* The problem *
Everything in the entries below must be reproduced exactly, except the images.

───

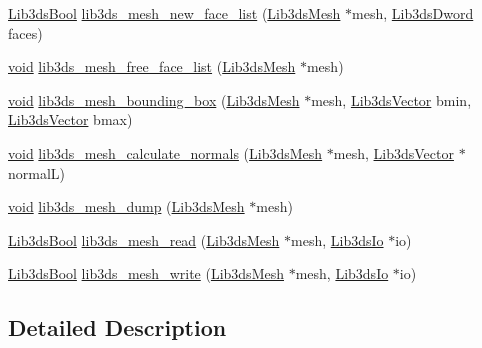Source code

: \begin{DoxyCompactItemize}
\item 
\hyperlink{types_8h_a89dd7398a9ebbbf28011f8c32df67ad3}{Lib3ds\-Bool} \hyperlink{group__mesh_gacf6978458c8d2ddfe34048ba5aa3e48b}{lib3ds\-\_\-mesh\-\_\-new\-\_\-face\-\_\-list} (\hyperlink{struct_lib3ds_mesh}{Lib3ds\-Mesh} $\ast$mesh, \hyperlink{types_8h_a299c9663303144c562f6bd92c2f273d3}{Lib3ds\-Dword} faces)
\item 
\hyperlink{group___u_a_v_objects_plugin_ga444cf2ff3f0ecbe028adce838d373f5c}{void} \hyperlink{group__mesh_gaff057c8d175e319ce3e4f02ef2287ca6}{lib3ds\-\_\-mesh\-\_\-free\-\_\-face\-\_\-list} (\hyperlink{struct_lib3ds_mesh}{Lib3ds\-Mesh} $\ast$mesh)
\item 
\hyperlink{group___u_a_v_objects_plugin_ga444cf2ff3f0ecbe028adce838d373f5c}{void} \hyperlink{group__mesh_gafb6f23418a8ce0f6aaa85923463cad56}{lib3ds\-\_\-mesh\-\_\-bounding\-\_\-box} (\hyperlink{struct_lib3ds_mesh}{Lib3ds\-Mesh} $\ast$mesh, \hyperlink{group__vector_ga6ac1c3b3ef15381ebf6baf264d658dcf}{Lib3ds\-Vector} bmin, \hyperlink{group__vector_ga6ac1c3b3ef15381ebf6baf264d658dcf}{Lib3ds\-Vector} bmax)
\item 
\hyperlink{group___u_a_v_objects_plugin_ga444cf2ff3f0ecbe028adce838d373f5c}{void} \hyperlink{group__mesh_gad76dc09dc12d1ef5e3a02ff8449749c0}{lib3ds\-\_\-mesh\-\_\-calculate\-\_\-normals} (\hyperlink{struct_lib3ds_mesh}{Lib3ds\-Mesh} $\ast$mesh, \hyperlink{group__vector_ga6ac1c3b3ef15381ebf6baf264d658dcf}{Lib3ds\-Vector} $\ast$normal\-L)
\item 
\hyperlink{group___u_a_v_objects_plugin_ga444cf2ff3f0ecbe028adce838d373f5c}{void} \hyperlink{group__mesh_ga9edfbdf4d2bb0742124595dc417d4954}{lib3ds\-\_\-mesh\-\_\-dump} (\hyperlink{struct_lib3ds_mesh}{Lib3ds\-Mesh} $\ast$mesh)
\item 
\hyperlink{types_8h_a89dd7398a9ebbbf28011f8c32df67ad3}{Lib3ds\-Bool} \hyperlink{group__mesh_gab897e43c2c62a7b36c8d04654860bef9}{lib3ds\-\_\-mesh\-\_\-read} (\hyperlink{struct_lib3ds_mesh}{Lib3ds\-Mesh} $\ast$mesh, \hyperlink{struct_lib3ds_io}{Lib3ds\-Io} $\ast$io)
\item 
\hyperlink{types_8h_a89dd7398a9ebbbf28011f8c32df67ad3}{Lib3ds\-Bool} \hyperlink{group__mesh_gacb38fcbccbfd471479cc8717f51a5873}{lib3ds\-\_\-mesh\-\_\-write} (\hyperlink{struct_lib3ds_mesh}{Lib3ds\-Mesh} $\ast$mesh, \hyperlink{struct_lib3ds_io}{Lib3ds\-Io} $\ast$io)
\end{DoxyCompactItemize}


\subsection{Detailed Description}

───

* Exercise answer *
Source code

: \begin{DoxyCompactItemize}
\item 
\hyperlink{types_8h_a89dd7398a9ebbbf28011f8c32df67ad3}{Lib3ds\-Bool} \hyperlink{group__mesh_gacf6978458c8d2ddfe34048ba5aa3e48b}{lib3ds\-\_\-mesh\-\_\-new\-\_\-face\-\_\-list} (\hyperlink{struct_lib3ds_mesh}{Lib3ds\-Mesh} $\ast$mesh, \hyperlink{types_8h_a299c9663303144c562f6bd92c2f273d3}{Lib3ds\-Dword} faces)
\item 
\hyperlink{group___u_a_v_objects_plugin_ga444cf2ff3f0ecbe028adce838d373f5c}{void} \hyperlink{group__mesh_gaff057c8d175e319ce3e4f02ef2287ca6}{lib3ds\-\_\-mesh\-\_\-free\-\_\-face\-\_\-list} (\hyperlink{struct_lib3ds_mesh}{Lib3ds\-Mesh} $\ast$mesh)
\item 
\hyperlink{group___u_a_v_objects_plugin_ga444cf2ff3f0ecbe028adce838d373f5c}{void} \hyperlink{group__mesh_gafb6f23418a8ce0f6aaa85923463cad56}{lib3ds\-\_\-mesh\-\_\-bounding\-\_\-box} (\hyperlink{struct_lib3ds_mesh}{Lib3ds\-Mesh} $\ast$mesh, \hyperlink{group__vector_ga6ac1c3b3ef15381ebf6baf264d658dcf}{Lib3ds\-Vector} bmin, \hyperlink{group__vector_ga6ac1c3b3ef15381ebf6baf264d658dcf}{Lib3ds\-Vector} bmax)
\item 
\hyperlink{group___u_a_v_objects_plugin_ga444cf2ff3f0ecbe028adce838d373f5c}{void} \hyperlink{group__mesh_gad76dc09dc12d1ef5e3a02ff8449749c0}{lib3ds\-\_\-mesh\-\_\-calculate\-\_\-normals} (\hyperlink{struct_lib3ds_mesh}{Lib3ds\-Mesh} $\ast$mesh, \hyperlink{group__vector_ga6ac1c3b3ef15381ebf6baf264d658dcf}{Lib3ds\-Vector} $\ast$normal\-L)
\item 
\hyperlink{group___u_a_v_objects_plugin_ga444cf2ff3f0ecbe028adce838d373f5c}{void} \hyperlink{group__mesh_ga9edfbdf4d2bb0742124595dc417d4954}{lib3ds\-\_\-mesh\-\_\-dump} (\hyperlink{struct_lib3ds_mesh}{Lib3ds\-Mesh} $\ast$mesh)
\item 
\hyperlink{types_8h_a89dd7398a9ebbbf28011f8c32df67ad3}{Lib3ds\-Bool} \hyperlink{group__mesh_gab897e43c2c62a7b36c8d04654860bef9}{lib3ds\-\_\-mesh\-\_\-read} (\hyperlink{struct_lib3ds_mesh}{Lib3ds\-Mesh} $\ast$mesh, \hyperlink{struct_lib3ds_io}{Lib3ds\-Io} $\ast$io)
\item 
\hyperlink{types_8h_a89dd7398a9ebbbf28011f8c32df67ad3}{Lib3ds\-Bool} \hyperlink{group__mesh_gacb38fcbccbfd471479cc8717f51a5873}{lib3ds\-\_\-mesh\-\_\-write} (\hyperlink{struct_lib3ds_mesh}{Lib3ds\-Mesh} $\ast$mesh, \hyperlink{struct_lib3ds_io}{Lib3ds\-Io} $\ast$io)
\end{DoxyCompactItemize}


\subsection{Detailed Description}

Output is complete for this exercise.